I don’t see the linux kernel team changing its mind any time soon. So the risk to ZoL is real, and accumulates in ZoF. Basically this isn’t pretty. ZoL doesn’t have corporate sponsors, its a project of LANL. OpenZFS has many users, and few developers. And one of its major developers, as pointed out, switched to ZoL.

The primary driver for ZoL is Lustre. Lustre isn’t the only parallel filesystem in “market”. There are many others: BeeGFS, Weka.IO, OrangeFS, LizardFS, CephFS, and (if you squint hard) pNFS. There are storage appliance vendors like Panasas, Vexata, E8, DDN, Cray, IBM, DellEMC, and so on. Lustre is important to DDN and Cray, less so to DellEMC.

You can run Lustre atop non ZoL systems, though most everyone uses ZoL by now. Many moons ago (pre 2.x) I ran it on ext4. I think I saw xfs used by the SuSE folks in the 1.6-ish days.

Basically what I am noting is that Lustre is one of several parallel file systems out there, and ZoL is important to it. BeeGFS runs atop Zol if you like, but doesn’t need to. So the drive for ZoL is primarily Lustre. Which isn’t as popular as it once was, and has significant competition.

Moreover, ZoL is effectively “funded” by LANL (developer salaries). What if this were to change?

All of these things need to factor into the risk equation. This is where the monoculture comment becomes important.

Call this a cautionary sense of foreboding. I am not personally dependent upon ZoL working right now. Maybe eventually. But I also don’t like to see useful tools rendered less useful for, what amounts to now, historical spite.

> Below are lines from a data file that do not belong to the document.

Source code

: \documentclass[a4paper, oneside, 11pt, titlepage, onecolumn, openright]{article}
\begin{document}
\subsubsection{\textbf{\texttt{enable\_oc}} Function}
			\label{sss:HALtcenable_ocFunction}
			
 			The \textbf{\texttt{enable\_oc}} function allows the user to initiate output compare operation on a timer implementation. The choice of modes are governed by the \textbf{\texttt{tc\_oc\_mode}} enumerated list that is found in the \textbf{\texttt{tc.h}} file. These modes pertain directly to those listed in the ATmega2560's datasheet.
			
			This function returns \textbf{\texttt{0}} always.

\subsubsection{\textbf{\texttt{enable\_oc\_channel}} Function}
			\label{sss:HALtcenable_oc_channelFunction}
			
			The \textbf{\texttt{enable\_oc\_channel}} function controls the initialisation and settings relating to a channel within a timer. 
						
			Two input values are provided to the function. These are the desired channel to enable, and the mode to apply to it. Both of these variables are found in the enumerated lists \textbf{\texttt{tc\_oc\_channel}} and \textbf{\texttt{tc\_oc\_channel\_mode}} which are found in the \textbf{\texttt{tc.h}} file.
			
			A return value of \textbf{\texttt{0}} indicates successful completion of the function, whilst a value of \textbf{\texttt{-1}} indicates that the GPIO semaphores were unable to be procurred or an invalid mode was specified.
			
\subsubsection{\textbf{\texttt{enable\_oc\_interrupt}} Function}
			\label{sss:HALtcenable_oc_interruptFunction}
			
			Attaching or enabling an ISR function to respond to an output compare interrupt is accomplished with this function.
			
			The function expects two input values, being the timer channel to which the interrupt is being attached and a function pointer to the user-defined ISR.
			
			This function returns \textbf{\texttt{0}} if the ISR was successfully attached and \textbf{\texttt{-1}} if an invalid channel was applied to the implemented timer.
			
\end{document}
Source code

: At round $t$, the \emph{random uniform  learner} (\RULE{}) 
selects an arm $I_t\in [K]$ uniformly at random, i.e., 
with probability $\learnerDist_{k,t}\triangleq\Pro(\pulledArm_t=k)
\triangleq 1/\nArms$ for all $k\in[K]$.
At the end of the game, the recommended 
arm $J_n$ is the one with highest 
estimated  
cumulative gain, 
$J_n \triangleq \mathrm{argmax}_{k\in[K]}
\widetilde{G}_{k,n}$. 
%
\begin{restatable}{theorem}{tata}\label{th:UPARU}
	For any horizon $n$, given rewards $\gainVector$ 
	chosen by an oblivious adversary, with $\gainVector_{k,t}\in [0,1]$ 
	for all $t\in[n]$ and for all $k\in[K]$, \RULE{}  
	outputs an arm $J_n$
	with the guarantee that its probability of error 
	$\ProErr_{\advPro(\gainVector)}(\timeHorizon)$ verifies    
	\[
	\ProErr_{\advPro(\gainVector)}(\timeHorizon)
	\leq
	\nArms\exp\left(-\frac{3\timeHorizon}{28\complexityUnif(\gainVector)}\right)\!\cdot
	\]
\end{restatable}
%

Greg Kroah-Hartmann’s comments about Sun are correct on the LKML. But, there is no such company as Sun anymore. The people who were there, are scattered (and yes, I work with a number of them, and they are terrific engineers, though like GK-H, highly opinionated).

The question is whether or not Oracle would support multiple licensing of ZFS to enable better inclusion in the linux kernel. So we don’t have to accept the increased risk of the linux kernel eventually being completely inhospitable to ZoL. Which would increase risk to ZoF. And everything else.